*What is required:*
Return each record word for word and omit the pictures.

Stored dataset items
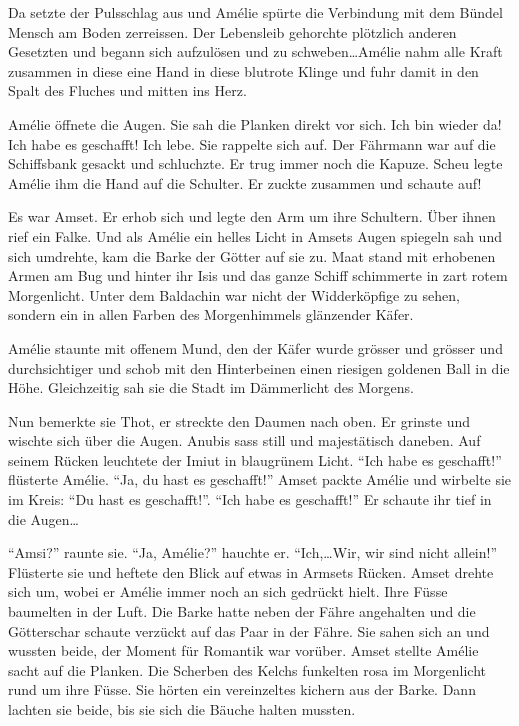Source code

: \documentclass[11pt,titlepage,a5paper]{book}
\begin{document}
Da setzte der Pulsschlag aus und Amélie spürte die Verbindung mit dem Bündel Mensch am Boden zerreissen. Der Lebensleib gehorchte plötzlich anderen Gesetzten und begann sich aufzulösen und zu schweben\dots Amélie nahm alle Kraft zusammen in diese eine Hand in diese blutrote Klinge und fuhr damit in den Spalt des Fluches und mitten ins Herz.

Amélie öffnete die Augen. Sie sah die Planken direkt vor sich. Ich bin wieder da! Ich habe es geschafft! Ich lebe. Sie rappelte sich auf. Der Fährmann war auf die Schiffsbank gesackt und schluchzte. Er trug immer noch die Kapuze. Scheu legte Amélie ihm die Hand auf die Schulter. Er zuckte zusammen und schaute auf! 

Es war Amset. Er erhob sich und legte den Arm um ihre Schultern. Über ihnen rief ein Falke. Und als Amélie ein helles Licht in Amsets Augen spiegeln sah und sich umdrehte, kam die Barke der Götter auf sie zu. Maat stand mit erhobenen Armen am Bug und hinter ihr Isis und das ganze Schiff schimmerte in zart rotem Morgenlicht. Unter dem Baldachin war nicht der Widderköpfige zu sehen, sondern ein in allen Farben des Morgenhimmels glänzender Käfer.

Amélie staunte mit offenem Mund, den der Käfer wurde grösser und grösser und durchsichtiger und schob mit den Hinterbeinen einen riesigen goldenen Ball in die Höhe. Gleichzeitig sah sie die Stadt im Dämmerlicht des Morgens.

Nun bemerkte sie Thot, er streckte den Daumen nach oben. Er grinste und wischte sich über die Augen. Anubis sass still und majestätisch daneben. Auf seinem Rücken leuchtete der Imiut in blaugrünem Licht. "`Ich habe es geschafft!"' flüsterte Amélie. "`Ja, du hast es geschafft!"' Amset packte Amélie und wirbelte sie im Kreis: "`Du hast es geschafft!"'. "`Ich habe es geschafft!"' Er schaute ihr tief in die Augen\dots

"`Amsi?"' raunte sie. "`Ja, Amélie?"' hauchte er. "`Ich,\dots Wir, wir sind nicht allein!"' Flüsterte sie und heftete den Blick auf etwas in Armsets Rücken. Amset drehte sich um, wobei er Amélie immer noch an sich gedrückt hielt. Ihre Füsse baumelten in der Luft. Die Barke hatte neben der Fähre angehalten und die Götterschar schaute verzückt auf das Paar in der Fähre. Sie sahen sich an und wussten beide, der Moment für Romantik war vorüber. Amset stellte Amélie sacht auf die Planken. Die Scherben des Kelchs funkelten rosa im Morgenlicht rund um ihre Füsse. Sie hörten ein vereinzeltes kichern aus der Barke. Dann lachten sie beide, bis sie sich die Bäuche halten mussten. 
\end{document}
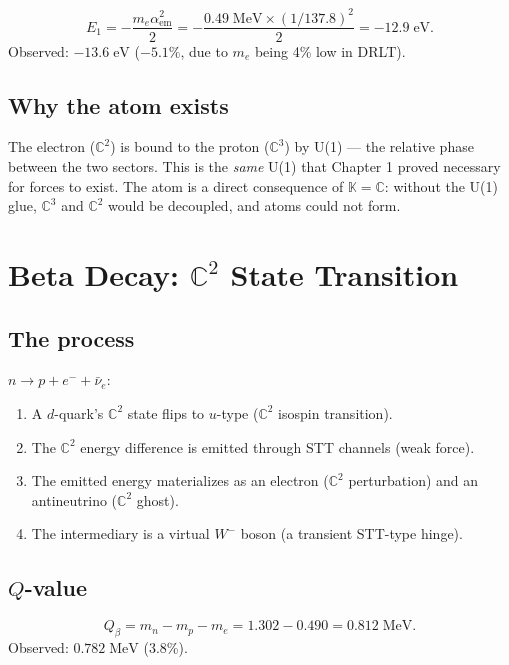 \documentclass[12pt]{article}
\theoremstyle{remark}
\begin{document}
\begin{equation}
E_1 = -\frac{m_e \alpha_\text{em}^2}{2} = -\frac{0.49\;\text{MeV} \times (1/137.8)^2}{2} = -12.9\;\text{eV}.
\end{equation}
Observed: $-13.6\;\text{eV}$ ($-5.1\%$, due to $m_e$ being 4\% low in DRLT).

\subsection{Why the atom exists}

The electron ($\mathbb{C}^2$) is bound to the proton ($\mathbb{C}^3$) by U(1) --- the relative phase between the two sectors. This is the \emph{same} U(1) that Chapter 1 proved necessary for forces to exist. The atom is a direct consequence of $\mathbb{K} = \mathbb{C}$: without the U(1) glue, $\mathbb{C}^3$ and $\mathbb{C}^2$ would be decoupled, and atoms could not form.

\section{Beta Decay: $\mathbb{C}^2$ State Transition}

\subsection{The process}

$n \to p + e^- + \bar{\nu}_e$:
\begin{enumerate}
\item A $d$-quark's $\mathbb{C}^2$ state flips to $u$-type ($\mathbb{C}^2$ isospin transition).
\item The $\mathbb{C}^2$ energy difference is emitted through STT channels (weak force).
\item The emitted energy materializes as an electron ($\mathbb{C}^2$ perturbation) and an antineutrino ($\mathbb{C}^2$ ghost).
\item The intermediary is a virtual $W^-$ boson (a transient STT-type hinge).
\end{enumerate}

\subsection{$Q$-value}

\begin{equation}
Q_\beta = m_n - m_p - m_e = 1.302 - 0.490 = 0.812\;\text{MeV}.
\end{equation}
Observed: $0.782\;\text{MeV}$ (3.8\%).
\end{document}
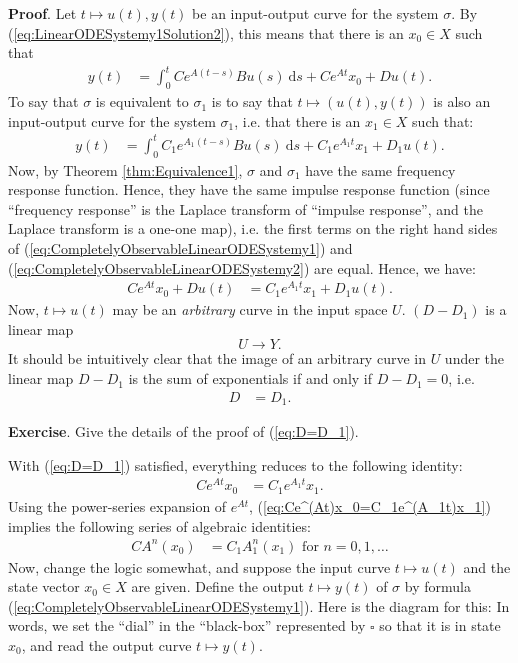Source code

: \documentclass[12pt]{book}
\theoremstyle{plain}
\theoremstyle{definition}
\newcommand{\dd}[1]{\mathrm{d}#1}
\begin{document}
\textbf{Proof}.
Let $t \mapsto u(t), y(t)$ be an input-output curve for the system $\sigma$.
By (\ref{eq:LinearODESystemy1Solution2}), this means that there is an $x_0 \in X$ such that
\begin{align} \label{eq:CompletelyObservableLinearODESystemy1}
    y(t) &= \int_0^t Ce^{A(t-s)}Bu(s)\ \dd{s} + Ce^{At}x_0 + Du(t).
\end{align}
To say that $\sigma$ is equivalent to $\sigma_1$ is to say that $t \mapsto (u(t), y(t))$ is also an input-output curve for the system $\sigma_1$, i.e. that there is an $x_1 \in X$ such that:
\begin{align} \label{eq:CompletelyObservableLinearODESystemy2}
    y(t) &= \int_0^t C_1e^{A_1(t-s)}Bu(s)\ \dd{s} + C_1e^{A_1t}x_1 + D_1u(t).
\end{align}
Now, by Theorem \ref{thm:Equivalence1}, $\sigma$ and $\sigma_1$ have the same frequency response function.
Hence, they have the same impulse response function (since ``frequency response'' is the Laplace transform of ``impulse response'', and the Laplace transform is a one-one map), i.e. the first terms on the right hand sides of (\ref{eq:CompletelyObservableLinearODESystemy1}) and (\ref{eq:CompletelyObservableLinearODESystemy2}) are equal.
Hence, we have:
\begin{align}
    Ce^{At}x_0 + Du(t) &= C_1e^{A_1t}x_1 + D_1u(t).
\end{align}
Now, $t \mapsto u(t)$ may be an \emph{arbitrary} curve in the input space $U$. $(D-D_1)$ is a linear map
$$U \to Y.$$
It should be intuitively clear that the image of an arbitrary curve in $U$ under the linear map $D-D_1$ is the sum of exponentials if and only if $D-D_1=0$, i.e.
\begin{align} \label{eq:D=D_1}
    D &= D_1.
\end{align}

\textbf{Exercise}.
Give the details of the proof of (\ref{eq:D=D_1}).

With (\ref{eq:D=D_1}) satisfied, everything reduces to the following identity:
\begin{align} \label{eq:Ce^(At)x_0=C_1e^(A_1t)x_1}
    Ce^{At}x_0 &= C_1e^{A_1t}x_1.
\end{align}
Using the power-series expansion of $e^{At}$, (\ref{eq:Ce^(At)x_0=C_1e^(A_1t)x_1}) implies the following series of algebraic identities:
\begin{align} \label{eq:AlgebraicIdentities1}
    CA^n(x_0) &= C_1A_1^n(x_1) \text{ for } n = 0, 1, \dots
\end{align}
Now, change the logic somewhat, and suppose the input curve $t \mapsto u(t)$ and the state vector $x_0 \in X$ are given.
Define the output $t \mapsto y(t)$ of $\sigma$ by formula (\ref{eq:CompletelyObservableLinearODESystemy1}).
Here is the diagram for this:
In words, we set the ``dial'' in the ``black-box'' represented by $\square$ so that it is in state $x_0$, and read the output curve $t \mapsto y(t)$.
\end{document}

*Expected output:*
Source code

: \documentclass[11pt,titlepage,a5paper]{book}
\begin{document}
Da setzte der Pulsschlag aus und Amélie spürte die Verbindung mit dem Bündel Mensch am Boden zerreissen. Der Lebensleib gehorchte plötzlich anderen Gesetzten und begann sich aufzulösen und zu schweben\dots Amélie nahm alle Kraft zusammen in diese eine Hand in diese blutrote Klinge und fuhr damit in den Spalt des Fluches und mitten ins Herz.

Amélie öffnete die Augen. Sie sah die Planken direkt vor sich. Ich bin wieder da! Ich habe es geschafft! Ich lebe. Sie rappelte sich auf. Der Fährmann war auf die Schiffsbank gesackt und schluchzte. Er trug immer noch die Kapuze. Scheu legte Amélie ihm die Hand auf die Schulter. Er zuckte zusammen und schaute auf! 

Es war Amset. Er erhob sich und legte den Arm um ihre Schultern. Über ihnen rief ein Falke. Und als Amélie ein helles Licht in Amsets Augen spiegeln sah und sich umdrehte, kam die Barke der Götter auf sie zu. Maat stand mit erhobenen Armen am Bug und hinter ihr Isis und das ganze Schiff schimmerte in zart rotem Morgenlicht. Unter dem Baldachin war nicht der Widderköpfige zu sehen, sondern ein in allen Farben des Morgenhimmels glänzender Käfer.

Amélie staunte mit offenem Mund, den der Käfer wurde grösser und grösser und durchsichtiger und schob mit den Hinterbeinen einen riesigen goldenen Ball in die Höhe. Gleichzeitig sah sie die Stadt im Dämmerlicht des Morgens.

Nun bemerkte sie Thot, er streckte den Daumen nach oben. Er grinste und wischte sich über die Augen. Anubis sass still und majestätisch daneben. Auf seinem Rücken leuchtete der Imiut in blaugrünem Licht. "`Ich habe es geschafft!"' flüsterte Amélie. "`Ja, du hast es geschafft!"' Amset packte Amélie und wirbelte sie im Kreis: "`Du hast es geschafft!"'. "`Ich habe es geschafft!"' Er schaute ihr tief in die Augen\dots

"`Amsi?"' raunte sie. "`Ja, Amélie?"' hauchte er. "`Ich,\dots Wir, wir sind nicht allein!"' Flüsterte sie und heftete den Blick auf etwas in Armsets Rücken. Amset drehte sich um, wobei er Amélie immer noch an sich gedrückt hielt. Ihre Füsse baumelten in der Luft. Die Barke hatte neben der Fähre angehalten und die Götterschar schaute verzückt auf das Paar in der Fähre. Sie sahen sich an und wussten beide, der Moment für Romantik war vorüber. Amset stellte Amélie sacht auf die Planken. Die Scherben des Kelchs funkelten rosa im Morgenlicht rund um ihre Füsse. Sie hörten ein vereinzeltes kichern aus der Barke. Dann lachten sie beide, bis sie sich die Bäuche halten mussten. 
\end{document}
 \documentclass[12pt]{article}
\theoremstyle{remark}
\begin{document}
\begin{equation}
E_1 = -\frac{m_e \alpha_\text{em}^2}{2} = -\frac{0.49\;\text{MeV} \times (1/137.8)^2}{2} = -12.9\;\text{eV}.
\end{equation}
Observed: $-13.6\;\text{eV}$ ($-5.1\%$, due to $m_e$ being 4\% low in DRLT).

\subsection{Why the atom exists}

The electron ($\mathbb{C}^2$) is bound to the proton ($\mathbb{C}^3$) by U(1) --- the relative phase between the two sectors. This is the \emph{same} U(1) that Chapter 1 proved necessary for forces to exist. The atom is a direct consequence of $\mathbb{K} = \mathbb{C}$: without the U(1) glue, $\mathbb{C}^3$ and $\mathbb{C}^2$ would be decoupled, and atoms could not form.

\section{Beta Decay: $\mathbb{C}^2$ State Transition}

\subsection{The process}

$n \to p + e^- + \bar{\nu}_e$:
\begin{enumerate}
\item A $d$-quark's $\mathbb{C}^2$ state flips to $u$-type ($\mathbb{C}^2$ isospin transition).
\item The $\mathbb{C}^2$ energy difference is emitted through STT channels (weak force).
\item The emitted energy materializes as an electron ($\mathbb{C}^2$ perturbation) and an antineutrino ($\mathbb{C}^2$ ghost).
\item The intermediary is a virtual $W^-$ boson (a transient STT-type hinge).
\end{enumerate}

\subsection{$Q$-value}

\begin{equation}
Q_\beta = m_n - m_p - m_e = 1.302 - 0.490 = 0.812\;\text{MeV}.
\end{equation}
Observed: $0.782\;\text{MeV}$ (3.8\%).
\end{document}
Source code

: \documentclass[12pt]{book}
\theoremstyle{plain}
\theoremstyle{definition}
\newcommand{\dd}[1]{\mathrm{d}#1}
\begin{document}
\textbf{Proof}.
Let $t \mapsto u(t), y(t)$ be an input-output curve for the system $\sigma$.
By (\ref{eq:LinearODESystemy1Solution2}), this means that there is an $x_0 \in X$ such that
\begin{align} \label{eq:CompletelyObservableLinearODESystemy1}
    y(t) &= \int_0^t Ce^{A(t-s)}Bu(s)\ \dd{s} + Ce^{At}x_0 + Du(t).
\end{align}
To say that $\sigma$ is equivalent to $\sigma_1$ is to say that $t \mapsto (u(t), y(t))$ is also an input-output curve for the system $\sigma_1$, i.e. that there is an $x_1 \in X$ such that:
\begin{align} \label{eq:CompletelyObservableLinearODESystemy2}
    y(t) &= \int_0^t C_1e^{A_1(t-s)}Bu(s)\ \dd{s} + C_1e^{A_1t}x_1 + D_1u(t).
\end{align}
Now, by Theorem \ref{thm:Equivalence1}, $\sigma$ and $\sigma_1$ have the same frequency response function.
Hence, they have the same impulse response function (since ``frequency response'' is the Laplace transform of ``impulse response'', and the Laplace transform is a one-one map), i.e. the first terms on the right hand sides of (\ref{eq:CompletelyObservableLinearODESystemy1}) and (\ref{eq:CompletelyObservableLinearODESystemy2}) are equal.
Hence, we have:
\begin{align}
    Ce^{At}x_0 + Du(t) &= C_1e^{A_1t}x_1 + D_1u(t).
\end{align}
Now, $t \mapsto u(t)$ may be an \emph{arbitrary} curve in the input space $U$. $(D-D_1)$ is a linear map
$$U \to Y.$$
It should be intuitively clear that the image of an arbitrary curve in $U$ under the linear map $D-D_1$ is the sum of exponentials if and only if $D-D_1=0$, i.e.
\begin{align} \label{eq:D=D_1}
    D &= D_1.
\end{align}

\textbf{Exercise}.
Give the details of the proof of (\ref{eq:D=D_1}).

With (\ref{eq:D=D_1}) satisfied, everything reduces to the following identity:
\begin{align} \label{eq:Ce^(At)x_0=C_1e^(A_1t)x_1}
    Ce^{At}x_0 &= C_1e^{A_1t}x_1.
\end{align}
Using the power-series expansion of $e^{At}$, (\ref{eq:Ce^(At)x_0=C_1e^(A_1t)x_1}) implies the following series of algebraic identities:
\begin{align} \label{eq:AlgebraicIdentities1}
    CA^n(x_0) &= C_1A_1^n(x_1) \text{ for } n = 0, 1, \dots
\end{align}
Now, change the logic somewhat, and suppose the input curve $t \mapsto u(t)$ and the state vector $x_0 \in X$ are given.
Define the output $t \mapsto y(t)$ of $\sigma$ by formula (\ref{eq:CompletelyObservableLinearODESystemy1}).
Here is the diagram for this:
In words, we set the ``dial'' in the ``black-box'' represented by $\square$ so that it is in state $x_0$, and read the output curve $t \mapsto y(t)$.
\end{document}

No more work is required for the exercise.